** Problem to solve **
Which lines in the records below contain the word "name"? Copy each one out.

Excerpts from a dataset:
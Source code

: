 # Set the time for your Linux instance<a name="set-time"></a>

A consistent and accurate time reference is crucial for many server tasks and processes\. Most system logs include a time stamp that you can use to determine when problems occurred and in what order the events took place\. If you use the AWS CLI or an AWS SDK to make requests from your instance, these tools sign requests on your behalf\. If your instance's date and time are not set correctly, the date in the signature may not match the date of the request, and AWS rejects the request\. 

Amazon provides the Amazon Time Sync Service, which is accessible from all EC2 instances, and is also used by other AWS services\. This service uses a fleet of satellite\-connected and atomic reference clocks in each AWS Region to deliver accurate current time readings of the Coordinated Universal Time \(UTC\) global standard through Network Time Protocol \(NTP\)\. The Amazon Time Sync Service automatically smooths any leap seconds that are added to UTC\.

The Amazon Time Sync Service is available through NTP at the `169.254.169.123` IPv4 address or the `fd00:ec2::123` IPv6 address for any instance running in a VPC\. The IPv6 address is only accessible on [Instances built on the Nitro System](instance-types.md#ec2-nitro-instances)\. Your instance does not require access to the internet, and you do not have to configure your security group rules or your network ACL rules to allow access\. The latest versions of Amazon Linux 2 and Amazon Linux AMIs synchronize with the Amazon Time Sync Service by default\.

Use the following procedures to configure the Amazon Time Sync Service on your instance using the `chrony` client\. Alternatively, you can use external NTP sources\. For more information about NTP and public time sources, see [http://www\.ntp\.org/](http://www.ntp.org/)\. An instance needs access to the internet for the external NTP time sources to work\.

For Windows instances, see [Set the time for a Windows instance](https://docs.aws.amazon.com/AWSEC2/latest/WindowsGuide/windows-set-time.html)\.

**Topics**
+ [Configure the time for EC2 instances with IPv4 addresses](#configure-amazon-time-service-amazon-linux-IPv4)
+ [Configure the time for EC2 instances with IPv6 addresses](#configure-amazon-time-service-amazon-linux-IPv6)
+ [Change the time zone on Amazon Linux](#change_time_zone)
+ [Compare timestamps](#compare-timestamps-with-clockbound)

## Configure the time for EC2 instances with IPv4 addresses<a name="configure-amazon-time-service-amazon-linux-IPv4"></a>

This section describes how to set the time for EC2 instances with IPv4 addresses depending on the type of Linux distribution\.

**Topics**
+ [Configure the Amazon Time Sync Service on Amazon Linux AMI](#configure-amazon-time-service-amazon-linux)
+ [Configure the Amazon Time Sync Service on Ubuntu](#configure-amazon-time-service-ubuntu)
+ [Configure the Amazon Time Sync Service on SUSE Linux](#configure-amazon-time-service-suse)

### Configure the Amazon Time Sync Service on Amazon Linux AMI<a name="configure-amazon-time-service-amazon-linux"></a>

** Task response **
: # Set the time for your Linux instance<a name="set-time"></a>
## Configure the time for EC2 instances with IPv4 addresses<a name="configure-amazon-time-service-amazon-linux-IPv4"></a>
### Configure the Amazon Time Sync Service on Amazon Linux AMI<a name="configure-amazon-time-service-amazon-linux"></a>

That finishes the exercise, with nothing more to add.